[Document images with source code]
'''

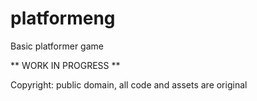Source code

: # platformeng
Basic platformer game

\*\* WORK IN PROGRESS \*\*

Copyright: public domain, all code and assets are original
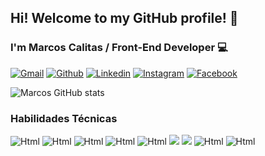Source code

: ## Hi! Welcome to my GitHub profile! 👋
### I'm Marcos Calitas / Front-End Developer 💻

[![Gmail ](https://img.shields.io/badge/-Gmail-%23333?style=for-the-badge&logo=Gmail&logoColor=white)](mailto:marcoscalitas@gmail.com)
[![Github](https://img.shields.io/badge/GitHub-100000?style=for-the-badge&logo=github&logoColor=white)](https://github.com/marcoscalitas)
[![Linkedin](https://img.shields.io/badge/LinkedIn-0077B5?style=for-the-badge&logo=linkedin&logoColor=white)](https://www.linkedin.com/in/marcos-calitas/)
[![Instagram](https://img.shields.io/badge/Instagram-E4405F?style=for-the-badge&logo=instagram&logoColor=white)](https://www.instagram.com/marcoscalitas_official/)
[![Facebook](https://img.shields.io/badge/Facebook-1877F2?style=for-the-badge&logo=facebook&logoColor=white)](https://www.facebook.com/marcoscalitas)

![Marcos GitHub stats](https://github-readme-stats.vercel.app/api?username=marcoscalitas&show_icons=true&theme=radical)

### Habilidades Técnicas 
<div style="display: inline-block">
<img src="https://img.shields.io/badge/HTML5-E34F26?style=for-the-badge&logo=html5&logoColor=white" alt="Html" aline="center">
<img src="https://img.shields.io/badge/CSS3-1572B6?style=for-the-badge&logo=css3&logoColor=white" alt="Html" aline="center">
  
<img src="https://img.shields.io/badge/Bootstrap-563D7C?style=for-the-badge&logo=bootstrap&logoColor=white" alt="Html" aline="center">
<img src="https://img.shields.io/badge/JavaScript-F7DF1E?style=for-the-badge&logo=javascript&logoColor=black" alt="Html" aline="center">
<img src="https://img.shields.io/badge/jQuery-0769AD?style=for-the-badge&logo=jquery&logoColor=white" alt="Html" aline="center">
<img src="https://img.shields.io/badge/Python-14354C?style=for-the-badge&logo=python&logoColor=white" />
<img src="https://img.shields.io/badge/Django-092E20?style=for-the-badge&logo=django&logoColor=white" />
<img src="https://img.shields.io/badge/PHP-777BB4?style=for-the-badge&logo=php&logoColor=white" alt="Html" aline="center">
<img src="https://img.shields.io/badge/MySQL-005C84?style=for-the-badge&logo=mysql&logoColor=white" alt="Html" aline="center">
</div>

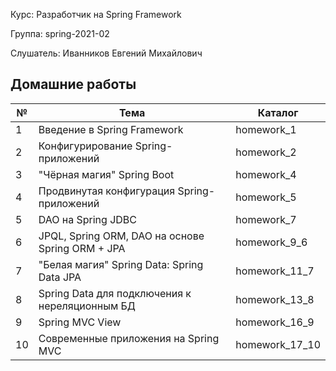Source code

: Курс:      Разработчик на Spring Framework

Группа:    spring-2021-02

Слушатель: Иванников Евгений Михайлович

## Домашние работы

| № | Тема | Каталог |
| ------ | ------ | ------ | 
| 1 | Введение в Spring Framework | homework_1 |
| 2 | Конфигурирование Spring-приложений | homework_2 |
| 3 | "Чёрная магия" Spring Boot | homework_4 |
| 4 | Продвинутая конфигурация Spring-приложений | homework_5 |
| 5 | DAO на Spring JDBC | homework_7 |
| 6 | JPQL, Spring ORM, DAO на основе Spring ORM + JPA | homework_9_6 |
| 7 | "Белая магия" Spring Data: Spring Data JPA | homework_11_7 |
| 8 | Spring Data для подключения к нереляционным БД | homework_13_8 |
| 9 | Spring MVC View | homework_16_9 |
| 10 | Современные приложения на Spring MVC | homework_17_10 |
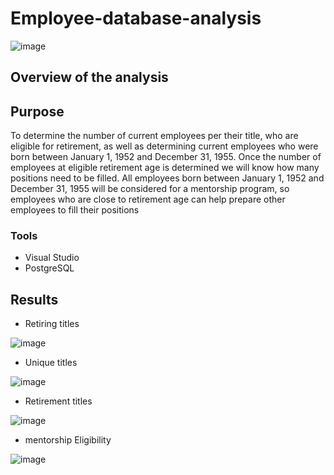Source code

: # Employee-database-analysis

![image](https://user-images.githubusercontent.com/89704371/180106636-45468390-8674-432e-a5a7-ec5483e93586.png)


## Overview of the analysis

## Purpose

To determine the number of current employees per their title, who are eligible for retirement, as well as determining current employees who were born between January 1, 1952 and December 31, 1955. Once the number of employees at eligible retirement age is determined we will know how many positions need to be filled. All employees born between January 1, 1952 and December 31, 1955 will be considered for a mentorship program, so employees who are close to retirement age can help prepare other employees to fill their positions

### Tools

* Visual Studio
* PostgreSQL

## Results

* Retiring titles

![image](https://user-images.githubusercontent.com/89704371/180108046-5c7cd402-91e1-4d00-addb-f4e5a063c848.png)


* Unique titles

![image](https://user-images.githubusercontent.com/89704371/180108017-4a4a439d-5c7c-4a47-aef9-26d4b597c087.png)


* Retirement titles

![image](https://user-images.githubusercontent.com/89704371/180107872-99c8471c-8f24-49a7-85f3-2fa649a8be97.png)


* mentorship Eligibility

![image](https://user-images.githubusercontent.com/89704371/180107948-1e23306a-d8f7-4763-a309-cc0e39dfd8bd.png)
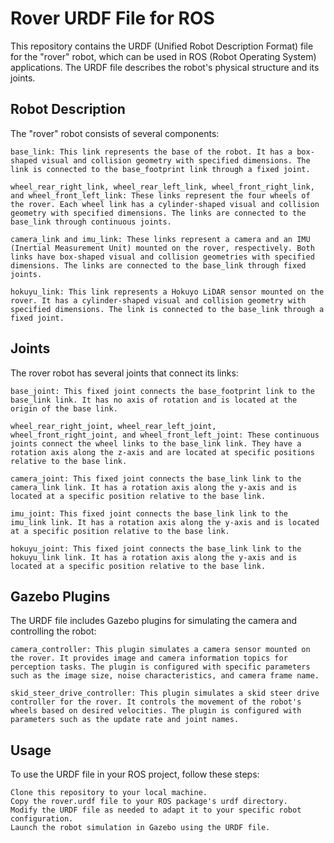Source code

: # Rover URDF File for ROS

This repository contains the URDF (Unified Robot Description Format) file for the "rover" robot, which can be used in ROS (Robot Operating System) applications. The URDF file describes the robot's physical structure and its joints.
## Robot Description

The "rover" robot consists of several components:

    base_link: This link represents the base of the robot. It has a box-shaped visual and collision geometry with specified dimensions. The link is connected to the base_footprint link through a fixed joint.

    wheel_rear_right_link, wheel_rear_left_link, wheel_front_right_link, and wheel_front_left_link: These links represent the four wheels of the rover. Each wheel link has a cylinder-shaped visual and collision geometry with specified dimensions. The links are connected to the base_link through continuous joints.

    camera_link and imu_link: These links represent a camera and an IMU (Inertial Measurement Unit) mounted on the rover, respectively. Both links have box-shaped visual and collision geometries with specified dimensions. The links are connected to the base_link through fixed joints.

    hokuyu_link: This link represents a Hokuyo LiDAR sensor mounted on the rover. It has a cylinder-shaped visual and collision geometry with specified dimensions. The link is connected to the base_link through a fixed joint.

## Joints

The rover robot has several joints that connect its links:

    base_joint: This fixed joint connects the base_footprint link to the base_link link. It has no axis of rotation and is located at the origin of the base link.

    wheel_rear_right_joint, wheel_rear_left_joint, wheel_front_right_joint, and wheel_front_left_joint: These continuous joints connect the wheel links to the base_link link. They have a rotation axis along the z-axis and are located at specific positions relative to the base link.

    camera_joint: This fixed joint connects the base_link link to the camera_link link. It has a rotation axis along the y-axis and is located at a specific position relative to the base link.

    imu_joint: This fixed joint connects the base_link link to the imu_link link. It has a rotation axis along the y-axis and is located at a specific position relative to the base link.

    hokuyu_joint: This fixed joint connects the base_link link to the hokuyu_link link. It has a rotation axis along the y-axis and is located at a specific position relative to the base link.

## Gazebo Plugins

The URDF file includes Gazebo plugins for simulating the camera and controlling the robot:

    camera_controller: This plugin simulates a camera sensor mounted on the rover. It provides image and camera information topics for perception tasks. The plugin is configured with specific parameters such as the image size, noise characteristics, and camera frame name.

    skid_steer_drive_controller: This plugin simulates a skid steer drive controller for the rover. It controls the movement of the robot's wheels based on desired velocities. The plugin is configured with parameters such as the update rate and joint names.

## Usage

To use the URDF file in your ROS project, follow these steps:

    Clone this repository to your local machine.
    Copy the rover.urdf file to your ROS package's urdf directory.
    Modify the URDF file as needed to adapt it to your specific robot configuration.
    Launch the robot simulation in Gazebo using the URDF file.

'''

State the number of lines in the data that include the string "Gazebo", and add nothing else.

### WRITTEN SOLUTION
3